Scott Jason Smith’s debut graphic novel Marble Cake from Avery Hill starts in a disabled loo where our heroine Tracy pontificates on buying shoes online and how this is her favourite place to think. It’s not every comic that starts in this kind of location, but in a strange way it sets the tone for this surreal mix of the mundane and metaphysical
Publisher: Avery Hill Publishing
Writer: Scott Jason Smith
Price: £11.99 from Avery Hill
Once she has finished her trip to the toilet, Marble Cake follows the life of Tracey, who works as a cashier in the Smart Mart supermarket. This in turn brings into her into contact with a strange mix of characters, from her boss and his troubled home
life, to the jogger she fancies and the man obsessed with attempting to cure his baldness by cutting it really short.
While none of these characters sound like the kind of heroes you would build a book around, Smith celebrates the mundanity of their every day life and makes their quirky little nuances the subject of his story. Marble Cake revels in those quiet moments which you think nothing of. The argument in front of the telly, the conversation in the pub or the incidental news story where you wonder whatever did happen to that missing person?!

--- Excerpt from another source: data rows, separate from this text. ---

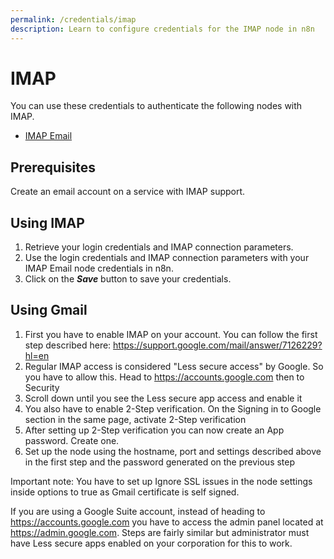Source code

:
 ```yaml
---
permalink: /credentials/imap
description: Learn to configure credentials for the IMAP node in n8n
---
```


# IMAP

You can use these credentials to authenticate the following nodes with IMAP.
- [IMAP Email](../../nodes-library/core-nodes/IMAPEmail/README.md)

## Prerequisites

Create an email account on a service with IMAP support. 

## Using IMAP

1. Retrieve your login credentials and IMAP connection parameters.
2. Use the login credentials and IMAP connection parameters with your IMAP Email node credentials in n8n.
3. Click on the ***Save*** button to save your credentials.


## Using Gmail

1. First you have to enable IMAP on your account. You can follow the first step described here: https://support.google.com/mail/answer/7126229?hl=en
2. Regular IMAP access is considered "Less secure access" by Google. So you have to allow this. Head to https://accounts.google.com then to Security
3. Scroll down until you see the Less secure app access and enable it
4. You also have to enable 2-Step verification. On the Signing in to Google section in the same page, activate 2-Step verification
5. After setting up 2-Step verification you can now create an App password. Create one.
6. Set up the node using the hostname, port and settings described above in the first step and the password generated on the previous step

Important note: You have to set up Ignore SSL issues in the node settings inside options to true as Gmail certificate is self signed.

If you are using a Google Suite account, instead of heading to https://accounts.google.com you have to access the admin panel located at https://admin.google.com. Steps are fairly similar but administrator must have Less secure apps enabled on your corporation for this to work.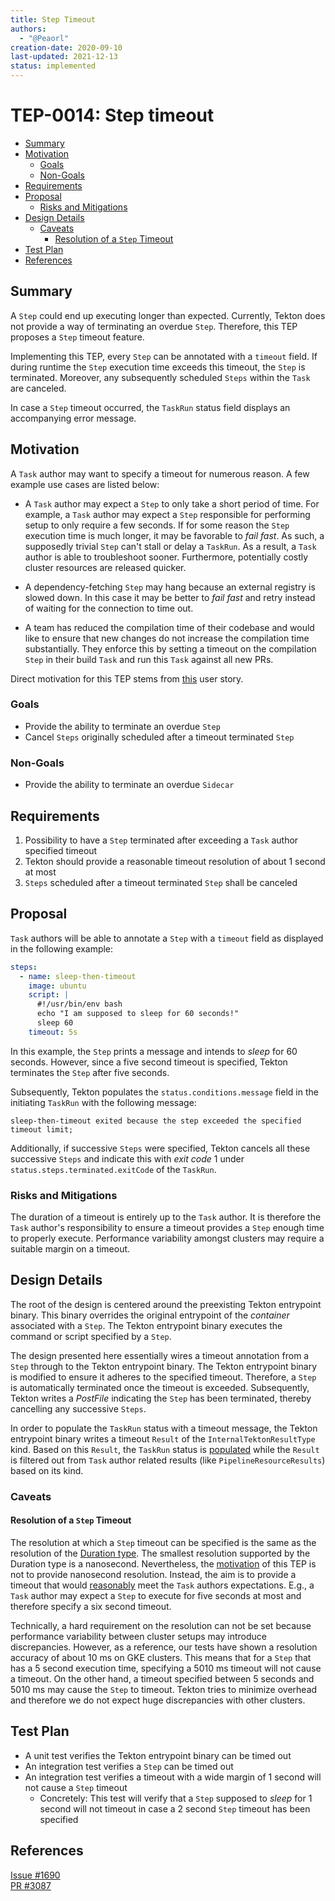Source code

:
 ```yaml
---
title: Step Timeout
authors:
  - "@Peaorl"
creation-date: 2020-09-10
last-updated: 2021-12-13
status: implemented
---
```


# TEP-0014: Step timeout

<!-- toc -->
- [Summary](#summary)
- [Motivation](#motivation)
  - [Goals](#goals)
  - [Non-Goals](#non-goals)
- [Requirements](#requirements)
- [Proposal](#proposal)
  - [Risks and Mitigations](#risks-and-mitigations)
- [Design Details](#design-details)
  - [Caveats](#caveats)
    - [Resolution of a <code>Step</code> Timeout](#resolution-of-a--timeout)
- [Test Plan](#test-plan)
- [References](#references)
<!-- /toc -->

## Summary

A `Step` could end up executing longer than expected. Currently, Tekton does
not provide a way of terminating an overdue `Step`. Therefore, this TEP proposes
a `Step` timeout feature.

Implementing this TEP, every `Step` can be annotated with a `timeout` field.
If during runtime the `Step` execution time exceeds this timeout, the `Step`
is terminated. Moreover, any subsequently scheduled `Steps` within the `Task`
are canceled.

In case a `Step` timeout occurred, the `TaskRun` status field displays an
accompanying error message.


## Motivation
A `Task` author may want to specify a timeout for numerous reason.
A few example use cases are listed below:

-  A `Task` author may expect a `Step` to only take a short period of time. For
example, a `Task` author may expect a `Step` responsible for performing setup
to only require a few seconds. If for some reason the `Step` execution time
is much longer, it may be favorable to *fail fast*. As such, a supposedly
trivial `Step` can't stall or delay a `TaskRun`. As a result, a `Task` author
is able to troubleshoot sooner. Furthermore, potentially costly cluster
resources are released quicker.

- A dependency-fetching `Step` may hang because an external registry is
slowed down. In this case it may be better to *fail fast* and retry instead
of waiting for the connection to time out.

- A team has reduced the compilation time of their codebase and would like to
ensure that new changes do not increase the compilation time substantially.
They enforce this by setting a timeout on the compilation `Step` in their build
`Task` and run this `Task` against all new PRs.

Direct motivation for this TEP stems from
[this](https://github.com/tektoncd/pipeline/issues/1690) user story.

### Goals

- Provide the ability to terminate an overdue `Step`
- Cancel `Steps` originally scheduled after a timeout terminated `Step`

### Non-Goals

- Provide the ability to terminate an overdue `Sidecar`

## Requirements

1. Possibility to have a `Step` terminated after exceeding a `Task` author
specified timeout
1. Tekton should provide a reasonable timeout resolution of about 1 second at
most<a name="req2"></a>
1. `Steps` scheduled after a timeout terminated `Step` shall be canceled

## Proposal

`Task` authors will be able to annotate a `Step` with a `timeout` field as
displayed in the following example:
```yaml
steps:
  - name: sleep-then-timeout
    image: ubuntu
    script: | 
      #!/usr/bin/env bash
      echo "I am supposed to sleep for 60 seconds!"
      sleep 60
    timeout: 5s
```
In this example, the `Step` prints a message and intends to *sleep* for 60 seconds.
However, since a five second timeout is specified, Tekton terminates the `Step` after five seconds.

Subsequently, Tekton populates the `status.conditions.message` field in the initiating
`TaskRun` with the following message:  

`sleep-then-timeout exited because the step exceeded the specified timeout limit;`

Additionally, if successive `Steps` were specified, Tekton cancels all these
successive `Steps` and indicate this with *exit code* 1 under
`status.steps.terminated.exitCode` of the `TaskRun`.

### Risks and Mitigations

The duration of a timeout is entirely up to the `Task` author. It is therefore
the `Task` author's responsibility to ensure a timeout provides a `Step`
enough time to properly execute. Performance variability amongst clusters may
require a suitable margin on a timeout.

## Design Details

The root of the design is centered around the preexisting Tekton entrypoint
binary. This binary overrides the original entrypoint of the *container*
associated with a `Step`. The Tekton entrypoint binary executes the command
or script specified by a `Step`.

The design presented here essentially wires a timeout annotation from a
`Step` through to the Tekton entrypoint binary. The Tekton entrypoint binary
is modified to ensure it adheres to the specified timeout. Therefore, a
`Step` is automatically terminated once the timeout is exceeded.
Subsequently, Tekton writes a
*PostFile* indicating the `Step` has been terminated, thereby cancelling any
successive `Steps`.

In order to populate the `TaskRun` status with a timeout message, the Tekton
entrypoint binary writes a timeout `Result` of the `InternalTektonResultType`
kind. Based on this `Result`, the `TaskRun` status is [populated](#Proposal)
while the `Result` is filtered out from `Task` author related results (like
`PipelineResourceResults`) based on its kind.

### Caveats

#### Resolution of a `Step` Timeout

The resolution at which a `Step` timeout can be specified is the same as the
resolution of the [Duration
type](https://golang.org/pkg/time/#ParseDuration). The smallest resolution
supported by the Duration type is a nanosecond. Nevertheless, the
[motivation](#motivation) of this TEP is not to provide nanosecond resolution.
Instead, the aim is to provide a timeout that would [reasonably](#req2) meet
the `Task` authors expectations. E.g., a `Task` author may expect a `Step` to
execute for five seconds at most and therefore specify a six second timeout.

Technically, a hard requirement on the resolution can not be set because 
performance variability between cluster setups may introduce discrepancies.
However, as a reference, our tests have shown a resolution accuracy of about
10 ms on GKE clusters. This means that for a `Step` that has a 5 second
execution time, specifying a 5010 ms timeout will not cause a
timeout. On the other hand, a timeout specified between 5 seconds and 5010 ms
may cause the `Step` to timeout. Tekton tries to minimize overhead and therefore we do
not expect huge discrepancies with other clusters.

## Test Plan

* A unit test verifies the Tekton entrypoint binary can be timed out
* An integration test verifies a `Step` can be timed out
* An integration test verifies a timeout with a wide margin of 1 second will
not cause a `Step` timeout
  - Concretely: This test will verify that a `Step` supposed to *sleep* for 1
  second will not timeout in case a 2 second `Step` timeout has been
  specified

## References

[Issue #1690](https://github.com/tektoncd/pipeline/issues/1690)  
[PR #3087](https://github.com/tektoncd/pipeline/pull/3087)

All of which combines to make a really interesting series of character studies that weave in and out of each other in unexpected ways. Characters pass each other in the street or the pub and the story flits from one perspective to the next. And because the story is told over 120 pages there is room for each character to have their moment in the sun, without the slow burning pace to the story ever feeling like it needs to step up a gear in order to create a dynamic moment.
The formulaic repetitive nature of modern life is reinforced by Smith’s use of a rigid six panel grid, which gives everything a real formality to it. Smith plays with the structure, mixing long shots and super close ups with quirky angles and profiles of his character to help vary the designs and then periodically he breaks out of it completely with a full page spread, much of which is filled with text and allows for a moment of introspection for both character and reader. The hand written lettering makes it feel really personal and almost diary like and it has this really stylised almost illustrative feel to it, that feels very considered and very slick.
In a lot of ways, Marble Cake is a perfect fit for Avery Hill as it feels like a companion piece to several of its existing titles. There is the small town story telling of Ellice Weaver’s Something City, and the melancholy and rigid structure of Tim Bird’s Great North Wood. Mixed in with a dash of Rachael Smith’s quirky cool style. So if you are looking for a kind of character driven, hipster soap opera that revels in the mundanity of the world then Marble Cake is the book for you.